» What is expected: Reprint the lines below as they are, minus the pictures.

::::::::

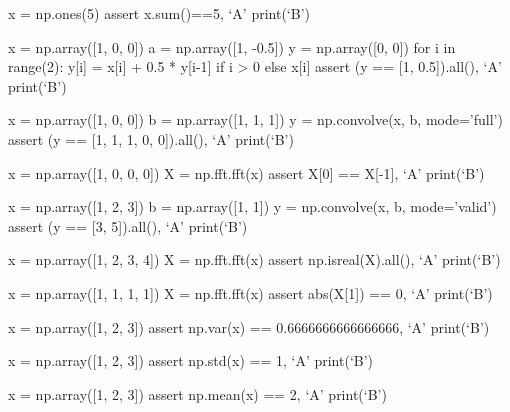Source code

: \documentclass[12pt]{exam}
\begin{document}
\begin{questions}
\begin{python}
x = np.ones(5)
assert x.sum()==5, `A'
print(`B')
\end{python}

\begin{python}
x = np.array([1, 0, 0])
a = np.array([1, -0.5])
y = np.array([0, 0])
for i in range(2):
    y[i] = x[i] + 0.5 * y[i-1] if i > 0 else x[i]
assert (y == [1, 0.5]).all(), `A'
print(`B')
\end{python}

\begin{python}
x = np.array([1, 0, 0])
b = np.array([1, 1, 1])
y = np.convolve(x, b, mode='full')
assert (y == [1, 1, 1, 0, 0]).all(), `A'
print(`B')
\end{python}

\begin{python}
x = np.array([1, 0, 0, 0])
X = np.fft.fft(x)
assert X[0] == X[-1], `A'
print(`B')
\end{python}

\begin{python}
x = np.array([1, 2, 3])
b = np.array([1, 1])
y = np.convolve(x, b, mode='valid')
assert (y == [3, 5]).all(), `A'
print(`B')
\end{python}

\begin{python}
x = np.array([1, 2, 3, 4])
X = np.fft.fft(x)
assert np.isreal(X).all(), `A'
print(`B')
\end{python}

\begin{python}
x = np.array([1, 1, 1, 1])
X = np.fft.fft(x)
assert abs(X[1]) == 0, `A'
print(`B')
\end{python}

\begin{python}
x = np.array([1, 2, 3])
assert np.var(x) == 0.6666666666666666, `A'
print(`B')
\end{python}

\begin{python}
x = np.array([1, 2, 3])
assert np.std(x) == 1, `A'
print(`B')
\end{python}

\begin{python}
x = np.array([1, 2, 3])
assert np.mean(x) == 2, `A'
print(`B')
\end{python}

\end{questions}
\end{document}
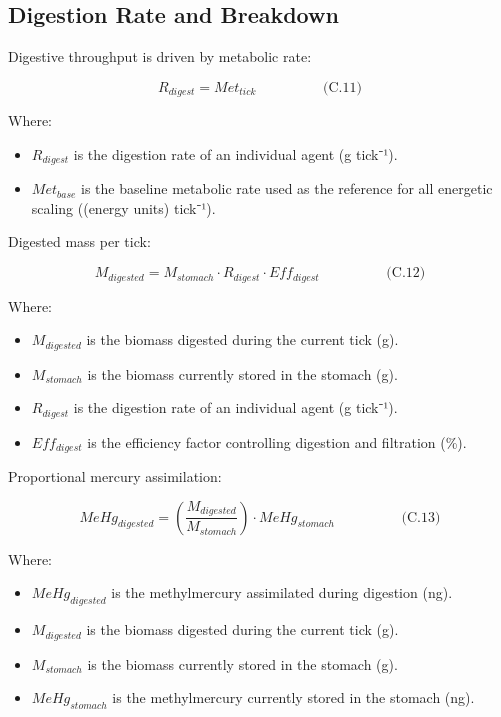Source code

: \documentclass[
]{book}
\begin{document}
\subsection{Digestion Rate and Breakdown}\label{digestion-rate-and-breakdown}

Digestive throughput is driven by metabolic rate:

\[
\begin{equation} R_{digest} = Met_{tick}  \hspace{2cm} \text{(C.11)} \end{equation}
\]

Where:

\begin{itemize}
\item
  \(R_{digest}\) is the digestion rate of an individual agent (g
  tick⁻¹).
\item
  \(Met_{base}\) is the baseline metabolic rate used as the reference
  for all energetic scaling ((energy units) tick⁻¹).
\end{itemize}

Digested mass per tick:

\[
\begin{equation} M_{digested} = M_{stomach} \cdot R_{digest} \cdot Eff_{digest}  \hspace{2cm} \text{(C.12)} \end{equation}
\]

Where:

\begin{itemize}
\item
  \(M_{digested}\) is the biomass digested during the current tick (g).
\item
  \(M_{stomach}\) is the biomass currently stored in the stomach (g).
\item
  \(R_{digest}\) is the digestion rate of an individual agent (g
  tick⁻¹).
\item
  \(Eff_{digest}\) is the efficiency factor controlling digestion and
  filtration (\%).
\end{itemize}

Proportional mercury assimilation:

\[
\begin{equation} MeHg_{digested} = \left( \frac{M_{digested}}{M_{stomach}} \right) \cdot MeHg_{stomach}  \hspace{2cm} \text{(C.13)} \end{equation}
\]

Where:

\begin{itemize}
\item
  \(MeHg_{digested}\) is the methylmercury assimilated during digestion
  (ng).
\item
  \(M_{digested}\) is the biomass digested during the current tick (g).
\item
  \(M_{stomach}\) is the biomass currently stored in the stomach (g).
\item
  \(MeHg_{stomach}\) is the methylmercury currently stored in the
  stomach (ng).
\end{itemize}
\end{document}
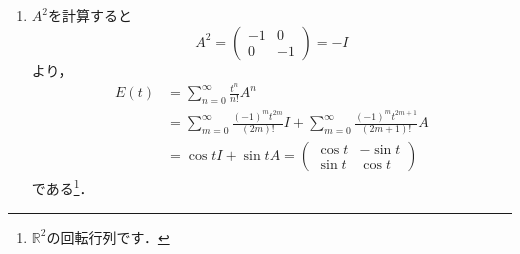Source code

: \documentclass[a4paper,pdflatex,ja=standard]{bxjsarticle}
\begin{document}
\begin{enumerate}
  \item   
  $A^{2}$を計算すると
  \begin{equation}
    A^2
    =
    \begin{pmatrix}
      -1 & 0 \\
      0 & -1  
    \end{pmatrix}
    =
    -I
  \end{equation}
  より，
  \begin{align}
    E(t)
    &=
    \sum_{n=0}^{\infty}\frac{t^{n}}{n!}A^{n}
    \nonumber
    \\
    &=
    \sum_{m=0}^{\infty}\frac{(-1)^{m}t^{2m}}{(2m)!}I
    +
    \sum_{m=0}^{\infty}\frac{(-1)^{m}t^{2m+1}}{(2m+1)!}A
    \nonumber
    \\
    &=
    \cos t I + \sin t A
    =
    \begin{pmatrix}
      \cos t & -\sin t \\
      \sin t & \cos t
    \end{pmatrix}
  \end{align}
  である\footnote{$\mathbb{R}^2$の回転行列です．}．

\end{enumerate}
\end{document}
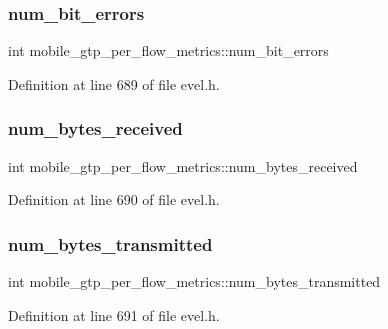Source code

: \subsubsection{\texorpdfstring{num\+\_\+bit\+\_\+errors}{num\_bit\_errors}}
{\footnotesize\ttfamily int mobile\+\_\+gtp\+\_\+per\+\_\+flow\+\_\+metrics\+::num\+\_\+bit\+\_\+errors}



Definition at line 689 of file evel.\+h.

\hypertarget{structmobile__gtp__per__flow__metrics_a91030f1538091586266af95949b0f38d}{}\label{structmobile__gtp__per__flow__metrics_a91030f1538091586266af95949b0f38d} 
\subsubsection{\texorpdfstring{num\+\_\+bytes\+\_\+received}{num\_bytes\_received}}
{\footnotesize\ttfamily int mobile\+\_\+gtp\+\_\+per\+\_\+flow\+\_\+metrics\+::num\+\_\+bytes\+\_\+received}



Definition at line 690 of file evel.\+h.

\hypertarget{structmobile__gtp__per__flow__metrics_af83236faaa6dcc15f228a450552c783a}{}\label{structmobile__gtp__per__flow__metrics_af83236faaa6dcc15f228a450552c783a} 
\subsubsection{\texorpdfstring{num\+\_\+bytes\+\_\+transmitted}{num\_bytes\_transmitted}}
{\footnotesize\ttfamily int mobile\+\_\+gtp\+\_\+per\+\_\+flow\+\_\+metrics\+::num\+\_\+bytes\+\_\+transmitted}



Definition at line 691 of file evel.\+h.

\hypertarget{structmobile__gtp__per__flow__metrics_ac0a5f2f84f0d6276934ef0e74d839d2b}{}\label{structmobile__gtp__per__flow__metrics_ac0a5f2f84f0d6276934ef0e74d839d2b} 
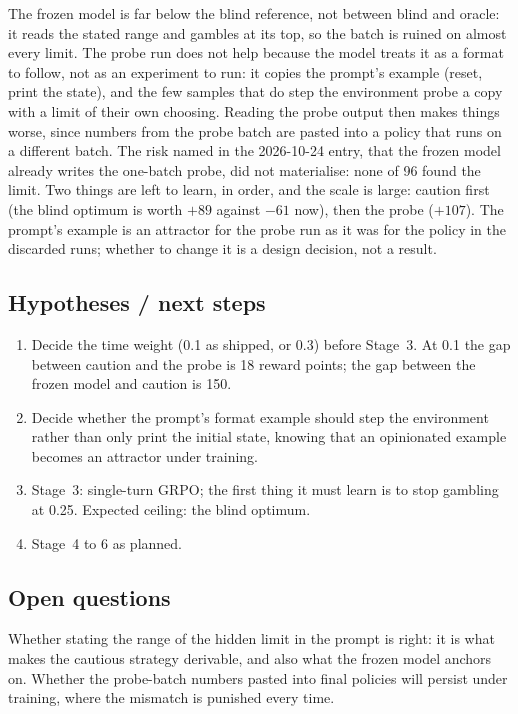 \documentclass[11pt,a4paper]{article}
\begin{document}
The frozen model is far below the blind reference, not between blind and
oracle: it reads the stated range and gambles at its top, so the batch is
ruined on almost every limit. The probe run does not help because the model
treats it as a format to follow, not as an experiment to run: it copies the
prompt's example (reset, print the state), and the few samples that do step
the environment probe a copy with a limit of their own choosing. Reading the
probe output then makes things worse, since numbers from the probe batch are
pasted into a policy that runs on a different batch. The risk named in the
2026-10-24 entry, that the frozen model already writes the one-batch probe,
did not materialise: none of 96 found the limit. Two things are left to
learn, in order, and the scale is large: caution first (the blind optimum is
worth $+89$ against $-61$ now), then the probe ($+107$). The prompt's example
is an attractor for the probe run as it was for the policy in the discarded
runs; whether to change it is a design decision, not a result.

\subsection*{Hypotheses / next steps}

\begin{enumerate}[nosep]
\item Decide the time weight (0.1 as shipped, or 0.3) before Stage~3. At 0.1
  the gap between caution and the probe is 18 reward points; the gap between
  the frozen model and caution is 150.
\item Decide whether the prompt's format example should step the environment
  rather than only print the initial state, knowing that an opinionated
  example becomes an attractor under training.
\item Stage~3: single-turn GRPO; the first thing it must learn is to stop
  gambling at 0.25. Expected ceiling: the blind optimum.
\item Stage~4 to 6 as planned.
\end{enumerate}

\subsection*{Open questions}

Whether stating the range of the hidden limit in the prompt is right: it is
what makes the cautious strategy derivable, and also what the frozen model
anchors on. Whether the probe-batch numbers pasted into final policies will
persist under training, where the mismatch is punished every time.
\end{document}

::::::::

» Response:
Source code

: \documentclass[12pt]{exam}
\begin{document}
\begin{questions}
\begin{python}
x = np.ones(5)
assert x.sum()==5, `A'
print(`B')
\end{python}

\begin{python}
x = np.array([1, 0, 0])
a = np.array([1, -0.5])
y = np.array([0, 0])
for i in range(2):
    y[i] = x[i] + 0.5 * y[i-1] if i > 0 else x[i]
assert (y == [1, 0.5]).all(), `A'
print(`B')
\end{python}

\begin{python}
x = np.array([1, 0, 0])
b = np.array([1, 1, 1])
y = np.convolve(x, b, mode='full')
assert (y == [1, 1, 1, 0, 0]).all(), `A'
print(`B')
\end{python}

\begin{python}
x = np.array([1, 0, 0, 0])
X = np.fft.fft(x)
assert X[0] == X[-1], `A'
print(`B')
\end{python}

\begin{python}
x = np.array([1, 2, 3])
b = np.array([1, 1])
y = np.convolve(x, b, mode='valid')
assert (y == [3, 5]).all(), `A'
print(`B')
\end{python}

\begin{python}
x = np.array([1, 2, 3, 4])
X = np.fft.fft(x)
assert np.isreal(X).all(), `A'
print(`B')
\end{python}

\begin{python}
x = np.array([1, 1, 1, 1])
X = np.fft.fft(x)
assert abs(X[1]) == 0, `A'
print(`B')
\end{python}

\begin{python}
x = np.array([1, 2, 3])
assert np.var(x) == 0.6666666666666666, `A'
print(`B')
\end{python}

\begin{python}
x = np.array([1, 2, 3])
assert np.std(x) == 1, `A'
print(`B')
\end{python}

\begin{python}
x = np.array([1, 2, 3])
assert np.mean(x) == 2, `A'
print(`B')
\end{python}

\end{questions}
\end{document}
Source code

: \documentclass[
]{book}
\begin{document}
\subsection{Digestion Rate and Breakdown}\label{digestion-rate-and-breakdown}

Digestive throughput is driven by metabolic rate:

\[
\begin{equation} R_{digest} = Met_{tick}  \hspace{2cm} \text{(C.11)} \end{equation}
\]

Where:

\begin{itemize}
\item
  \(R_{digest}\) is the digestion rate of an individual agent (g
  tick⁻¹).
\item
  \(Met_{base}\) is the baseline metabolic rate used as the reference
  for all energetic scaling ((energy units) tick⁻¹).
\end{itemize}

Digested mass per tick:

\[
\begin{equation} M_{digested} = M_{stomach} \cdot R_{digest} \cdot Eff_{digest}  \hspace{2cm} \text{(C.12)} \end{equation}
\]

Where:

\begin{itemize}
\item
  \(M_{digested}\) is the biomass digested during the current tick (g).
\item
  \(M_{stomach}\) is the biomass currently stored in the stomach (g).
\item
  \(R_{digest}\) is the digestion rate of an individual agent (g
  tick⁻¹).
\item
  \(Eff_{digest}\) is the efficiency factor controlling digestion and
  filtration (\%).
\end{itemize}

Proportional mercury assimilation:

\[
\begin{equation} MeHg_{digested} = \left( \frac{M_{digested}}{M_{stomach}} \right) \cdot MeHg_{stomach}  \hspace{2cm} \text{(C.13)} \end{equation}
\]

Where:

\begin{itemize}
\item
  \(MeHg_{digested}\) is the methylmercury assimilated during digestion
  (ng).
\item
  \(M_{digested}\) is the biomass digested during the current tick (g).
\item
  \(M_{stomach}\) is the biomass currently stored in the stomach (g).
\item
  \(MeHg_{stomach}\) is the methylmercury currently stored in the
  stomach (ng).
\end{itemize}
\end{document}
Source code

: \documentclass[a4paper,pdflatex,ja=standard]{bxjsarticle}
\begin{document}
\begin{enumerate}
  \item   
  $A^{2}$を計算すると
  \begin{equation}
    A^2
    =
    \begin{pmatrix}
      -1 & 0 \\
      0 & -1  
    \end{pmatrix}
    =
    -I
  \end{equation}
  より，
  \begin{align}
    E(t)
    &=
    \sum_{n=0}^{\infty}\frac{t^{n}}{n!}A^{n}
    \nonumber
    \\
    &=
    \sum_{m=0}^{\infty}\frac{(-1)^{m}t^{2m}}{(2m)!}I
    +
    \sum_{m=0}^{\infty}\frac{(-1)^{m}t^{2m+1}}{(2m+1)!}A
    \nonumber
    \\
    &=
    \cos t I + \sin t A
    =
    \begin{pmatrix}
      \cos t & -\sin t \\
      \sin t & \cos t
    \end{pmatrix}
  \end{align}
  である\footnote{$\mathbb{R}^2$の回転行列です．}．

\end{enumerate}
\end{document}
Source code

: \subsubsection{\texorpdfstring{num\+\_\+bit\+\_\+errors}{num\_bit\_errors}}
{\footnotesize\ttfamily int mobile\+\_\+gtp\+\_\+per\+\_\+flow\+\_\+metrics\+::num\+\_\+bit\+\_\+errors}



Definition at line 689 of file evel.\+h.

\hypertarget{structmobile__gtp__per__flow__metrics_a91030f1538091586266af95949b0f38d}{}\label{structmobile__gtp__per__flow__metrics_a91030f1538091586266af95949b0f38d} 
\subsubsection{\texorpdfstring{num\+\_\+bytes\+\_\+received}{num\_bytes\_received}}
{\footnotesize\ttfamily int mobile\+\_\+gtp\+\_\+per\+\_\+flow\+\_\+metrics\+::num\+\_\+bytes\+\_\+received}



Definition at line 690 of file evel.\+h.

\hypertarget{structmobile__gtp__per__flow__metrics_af83236faaa6dcc15f228a450552c783a}{}\label{structmobile__gtp__per__flow__metrics_af83236faaa6dcc15f228a450552c783a} 
\subsubsection{\texorpdfstring{num\+\_\+bytes\+\_\+transmitted}{num\_bytes\_transmitted}}
{\footnotesize\ttfamily int mobile\+\_\+gtp\+\_\+per\+\_\+flow\+\_\+metrics\+::num\+\_\+bytes\+\_\+transmitted}



Definition at line 691 of file evel.\+h.

\hypertarget{structmobile__gtp__per__flow__metrics_ac0a5f2f84f0d6276934ef0e74d839d2b}{}\label{structmobile__gtp__per__flow__metrics_ac0a5f2f84f0d6276934ef0e74d839d2b} 
 \documentclass[11pt,a4paper]{article}
\begin{document}
The frozen model is far below the blind reference, not between blind and
oracle: it reads the stated range and gambles at its top, so the batch is
ruined on almost every limit. The probe run does not help because the model
treats it as a format to follow, not as an experiment to run: it copies the
prompt's example (reset, print the state), and the few samples that do step
the environment probe a copy with a limit of their own choosing. Reading the
probe output then makes things worse, since numbers from the probe batch are
pasted into a policy that runs on a different batch. The risk named in the
2026-10-24 entry, that the frozen model already writes the one-batch probe,
did not materialise: none of 96 found the limit. Two things are left to
learn, in order, and the scale is large: caution first (the blind optimum is
worth $+89$ against $-61$ now), then the probe ($+107$). The prompt's example
is an attractor for the probe run as it was for the policy in the discarded
runs; whether to change it is a design decision, not a result.

\subsection*{Hypotheses / next steps}

\begin{enumerate}[nosep]
\item Decide the time weight (0.1 as shipped, or 0.3) before Stage~3. At 0.1
  the gap between caution and the probe is 18 reward points; the gap between
  the frozen model and caution is 150.
\item Decide whether the prompt's format example should step the environment
  rather than only print the initial state, knowing that an opinionated
  example becomes an attractor under training.
\item Stage~3: single-turn GRPO; the first thing it must learn is to stop
  gambling at 0.25. Expected ceiling: the blind optimum.
\item Stage~4 to 6 as planned.
\end{enumerate}

\subsection*{Open questions}

Whether stating the range of the hidden limit in the prompt is right: it is
what makes the cautious strategy derivable, and also what the frozen model
anchors on. Whether the probe-batch numbers pasted into final policies will
persist under training, where the mismatch is punished every time.
\end{document}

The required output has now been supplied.